By Ann Neuer
February 20, 2012 | Imagine buying a new car or a new house but not knowing the price until the papers have already been drawn up and it’s time to sign on the dotted line. According to Christine Pierre, President of RxTrials, that’s exactly the situation investigative sites face as they attempt to negotiate budgets and contracts for clinical trials.
“The budget still comes so late in the study start up process for the site. We’ve been trying to address this for more than two decades, and here it is 25 years later, and we still are being asked to consider studies and go through site selection, the pre-site visit and regulatory process before we have the budget in front of us. It makes no business sense,” Pierre says.
In addition to its late appearance during study start-up, there are a host of other budgeting and contracting challenges, all of which make this step a notorious bottleneck in clinical trials. According to a CenterWatch survey, budgeting and contracting remains the top cause of study delay. Of 950 participating investigative sites, 49% of respondents pegged contract and budget negotiation and approval as a key factor in study delay, more than any other activity, edging out patient recruitment, which scored 41%.
To bring some much needed attention to the contentious budgeting issue, RxTrials Institute, a management and training organization operating separately from RxTrials, recently sponsored a workshop entitled “Hidden Costs of Conducting Clinical Research.” It discussed ways to improve budgeting and contracting through topics such as recognizing how poor payment terms conceal hidden costs, and gaining a greater understanding of the other party’s position regarding budgetary constraints. The workshop also addressed how to overcome the top 10 negotiation roadblocks sites hear such as, “No other site is asking to be compensated for that,” or “Our company doesn’t have the ability to change the payment terms because it’s already set up in our system.”

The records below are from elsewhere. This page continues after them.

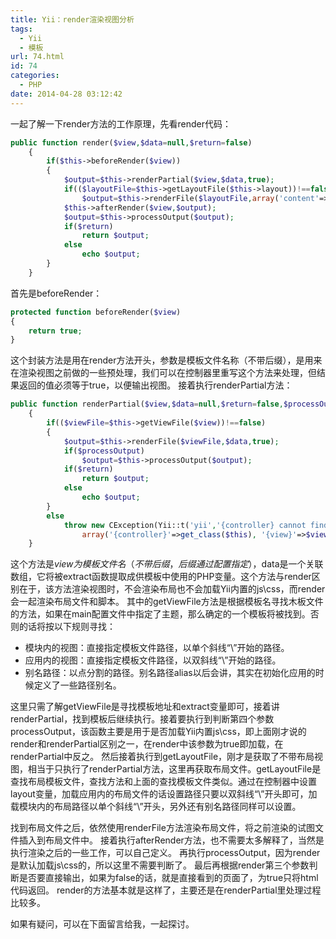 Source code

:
 ```yaml
---
title: Yii：render渲染视图分析
tags:
  - Yii
  - 模板
url: 74.html
id: 74
categories:
  - PHP
date: 2014-04-28 03:12:42
---
```


一起了解一下render方法的工作原理，先看render代码：

```php
public function render($view,$data=null,$return=false)
	{
		if($this->beforeRender($view))
		{
			$output=$this->renderPartial($view,$data,true);
			if(($layoutFile=$this->getLayoutFile($this->layout))!==false)
				$output=$this->renderFile($layoutFile,array('content'=>$output),true);
			$this->afterRender($view,$output);
			$output=$this->processOutput($output);
			if($return)
				return $output;
			else
				echo $output;
		}
	}
```

<!-- more -->

首先是beforeRender：

```php
protected function beforeRender($view)
{
	return true;
}
```

这个封装方法是用在render方法开头，参数是模板文件名称（不带后缀），是用来在渲染视图之前做的一些预处理，我们可以在控制器里重写这个方法来处理，但结果返回的值必须等于true，以便输出视图。 接着执行renderPartial方法：

```php
public function renderPartial($view,$data=null,$return=false,$processOutput=false)
	{
		if(($viewFile=$this->getViewFile($view))!==false)
		{
			$output=$this->renderFile($viewFile,$data,true);
			if($processOutput)
				$output=$this->processOutput($output);
			if($return)
				return $output;
			else
				echo $output;
		}
		else
			throw new CException(Yii::t('yii','{controller} cannot find the requested view "{view}".',
				array('{controller}'=>get_class($this), '{view}'=>$view)));
	}
```

这个方法是$view为模板文件名（不带后缀，后缀通过配置指定），$data是一个关联数组，它将被extract函数提取成供模板中使用的PHP变量。这个方法与render区别在于，该方法渲染视图时，不会渲染布局也不会加载Yii内置的js\css，而render会一起渲染布局文件和脚本。 其中的getViewFile方法是根据模板名寻找木板文件的方法，如果在main配置文件中指定了主题，那么确定的一个模板将被找到。否则的话将按以下规则寻找：
- 模块内的视图：直接指定模板文件路径，以单个斜线“\”开始的路径。 
- 应用内的视图：直接指定模板文件路径，以双斜线“\\”开始的路径。
- 别名路径：以点分割的路径。别名路径alias以后会讲，其实在初始化应用的时候定义了一些路径别名。 
  
这里只需了解getViewFile是寻找模板地址和extract变量即可，接着讲renderPartial，找到模板后继续执行。接着要执行到判断第四个参数processOutput，该函数主要是用于是否加载Yii内置js\css，即上面刚才说的render和renderPartial区别之一，在render中该参数为true即加载，在renderPartial中反之。 然后接着执行到getLayoutFile，刚才是获取了不带布局视图，相当于只执行了renderPartial方法，这里再获取布局文件。getLayoutFile是查找布局模板文件，查找方法和上面的查找模板文件类似。通过在控制器中设置layout变量，加载应用内的布局文件的话设置路径只要以双斜线“\\”开头即可，加载模块内的布局路径以单个斜线“\”开头，另外还有别名路径同样可以设置。 

找到布局文件之后，依然使用renderFile方法渲染布局文件，将之前渲染的试图文件插入到布局文件中。 接着执行afterRender方法，也不需要太多解释了，当然是执行渲染之后的一些工作，可以自己定义。 再执行processOutput，因为render是默认加载js\css的，所以这里不需要判断了。 最后再根据render第三个参数判断是否要直接输出，如果为false的话，就是直接看到的页面了，为true只将html代码返回。 render的方法基本就是这样了，主要还是在renderPartial里处理过程比较多。

如果有疑问，可以在下面留言给我，一起探讨。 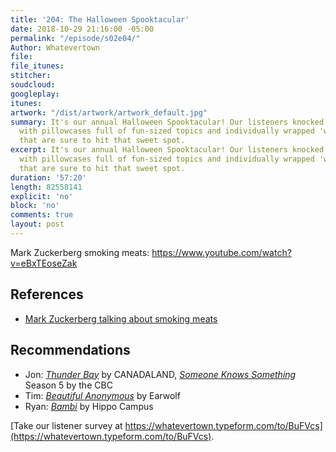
 ```yaml
---
title: '204: The Halloween Spooktacular'
date: 2018-10-29 21:16:00 -05:00
permalink: "/episode/s02e04/"
Author: Whatevertown
file: 
file_itunes: 
stitcher: 
soudcloud: 
googleplay: 
itunes: 
artwork: "/dist/artwork/artwork_default.jpg"
summary: It's our annual Halloween Spooktacular! Our listeners knocked on our door
  with pillowcases full of fun-sized topics and individually wrapped 'would you rathers'
  that are sure to hit that sweet spot.
excerpt: It's our annual Halloween Spooktacular! Our listeners knocked on our door
  with pillowcases full of fun-sized topics and individually wrapped 'would you rathers'
  that are sure to hit that sweet spot.
duration: '57:20'
length: 82558141
explicit: 'no'
block: 'no'
comments: true
layout: post
---
```


Mark Zuckerberg smoking meats: https://www.youtube.com/watch?v=eBxTEoseZak

## References
- [Mark Zuckerberg talking about smoking meats](https://www.youtube.com/watch?v=eBxTEoseZak)

## Recommendations
- Jon: *[Thunder Bay](http://www.canadalandshow.com/shows/thunder-bay/)* by CANADALAND, *[Someone Knows Something](https://www.cbc.ca/radio/sks)* Season 5 by the CBC
- Tim: *[Beautiful Anonymous](https://www.earwolf.com/show/beautiful-anonymous/)* by Earwolf
- Ryan: *[Bambi](https://open.spotify.com/album/6tGEWfRhonWuuQikgOnYhN)* by Hippo Campus


[Take our listener survey at https://whatevertown.typeform.com/to/BuFVcs](https://whatevertown.typeform.com/to/BuFVcs).
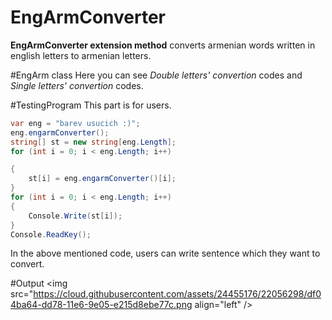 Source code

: 
# **EngArmConverter**

**EngArmConverter extension method** converts armenian words written in english letters to armenian letters.

#EngArm class
Here you can see *Double letters' convertion* codes and *Single letters' convertion* codes.

#TestingProgram
This part is for users. 

```C#
var eng = "barev usucich :)";
eng.engarmConverter();
string[] st = new string[eng.Length];
for (int i = 0; i < eng.Length; i++)

{
    st[i] = eng.engarmConverter()[i];
}
for (int i = 0; i < eng.Length; i++)
{
    Console.Write(st[i]);
}
Console.ReadKey();
```
In the above mentioned code, users can write sentence which they want to convert.

#Output
<img src="https://cloud.githubusercontent.com/assets/24455176/22056298/df04ba64-dd78-11e6-9e05-e215d8ebe77c.png align="left"  />
 

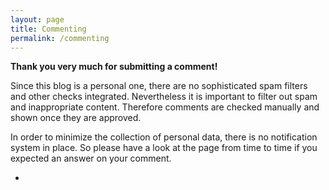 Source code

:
 ```yaml
---
layout: page
title: Commenting
permalink: /commenting
---
```


**Thank you very much for submitting a comment!**

Since this blog is a personal one, there are no sophisticated spam filters and other checks integrated.
Nevertheless it is important to filter out spam and inappropriate content.
Therefore comments are checked manually and shown once they are approved.

In order to minimize the collection of personal data, there is no notification system in place.
So please have a look at the page from time to time if you expected an answer on your comment.

<ul class="pager blog-pager">
    <li class="previous" id="back-button" />
</ul>

<script>

window.addEventListener("load", function () {
    var urlParams = new URLSearchParams(window.location.search);
    if(urlParams.has('url')) {
        var backButtonContainer = document.getElementById('back-button');
        
        const backButtonLink = document.createElement('a');
        backButtonLink.setAttribute('href', urlParams.get('url'));
        backButtonLink.setAttribute('data-toggle', 'tooltip');
        backButtonLink.setAttribute('data-placement', 'top');
        
        var label = document.createTextNode('Back to post'); 
        backButtonLink.appendChild(label);
        
        backButtonContainer.appendChild(backButtonLink);
    }
});
</script>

As Pierre explains, “There isn’t any one magic bullet that strengthens negotiation positions, but the place to start is with the site understanding what its costs are for doing business. The site needs to be able to justify its costs and then articulate this information to the other party, generally someone from the contract research organization (CRO), who handles negotiations for the sponsor.”
And there is the significant problem of cash flow. Many sites accept budgets with poor payment terms, namely quarterly payments. To make matters worse, those payments often arrive late, sometimes weeks beyond the due date. So, while a site is waiting to get paid, it is essentially funding the study for the sponsor as soon as it begins work. Except for a small amount of negotiated upfront money, usually less than $3,000, the site finds itself paying all expenses linked to the study, such as use of outside services for x-ray or CAT scans, use of third party specialists, such as ophthalmologists or dermatologists, and paying the subjects if the contract calls for subjects to receive payments at each visit.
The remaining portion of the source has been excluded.